··· Available records

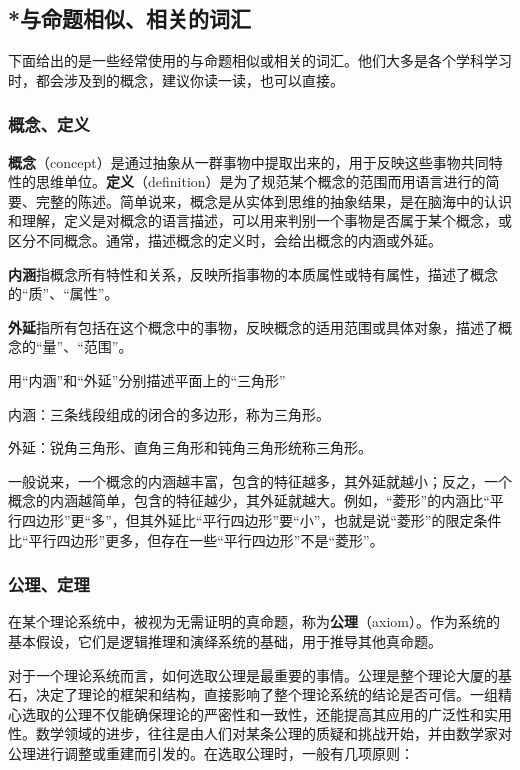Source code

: \subsection{*与命题相似、相关的词汇}

下面给出的是一些经常使用的与命题相似或相关的词汇。他们大多是各个学科学习时，都会涉及到的概念，建议你读一读，也可以直接。

\subsubsection{概念、定义}

\textbf{概念}（concept）是通过抽象从一群事物中提取出来的，用于反映这些事物共同特性的思维单位。\textbf{定义}（definition）是为了规范某个概念的范围而用语言进行的简要、完整的陈述。简单说来，概念是从实体到思维的抽象结果，是在脑海中的认识和理解，定义是对概念的语言描述，可以用来判别一个事物是否属于某个概念，或区分不同概念。通常，描述概念的定义时，会给出概念的内涵或外延。

\textbf{内涵}指概念所有特性和关系，反映所指事物的本质属性或特有属性，描述了概念的“质”、“属性”。

\textbf{外延}指所有包括在这个概念中的事物，反映概念的适用范围或具体对象，描述了概念的“量”、“范围”。

\begin{example}{用“内涵”和“外延”分别描述平面上的“三角形”}

内涵：三条线段组成的闭合的多边形，称为三角形。

外延：锐角三角形、直角三角形和钝角三角形统称三角形。

\end{example}

一般说来，一个概念的内涵越丰富，包含的特征越多，其外延就越小；反之，一个概念的内涵越简单，包含的特征越少，其外延就越大。例如，“菱形”的内涵比“平行四边形”更“多”，但其外延比“平行四边形”要“小”，也就是说“菱形”的限定条件比“平行四边形”更多，但存在一些“平行四边形”不是“菱形”。

\subsubsection{公理、定理}

在某个理论系统中，被视为无需证明的真命题，称为\textbf{公理}（axiom）。作为系统的基本假设，它们是逻辑推理和演绎系统的基础，用于推导其他真命题。

对于一个理论系统而言，如何选取公理是最重要的事情。公理是整个理论大厦的基石，决定了理论的框架和结构，直接影响了整个理论系统的结论是否可信。一组精心选取的公理不仅能确保理论的严密性和一致性，还能提高其应用的广泛性和实用性。数学领域的进步，往往是由人们对某条公理的质疑和挑战开始，并由数学家对公理进行调整或重建而引发的。在选取公理时，一般有几项原则：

······

Activity => The answer must consist of every line from the listing above that includes the word "subsubsection".

Answer space =>
\subsubsection{概念、定义}
\subsubsection{公理、定理}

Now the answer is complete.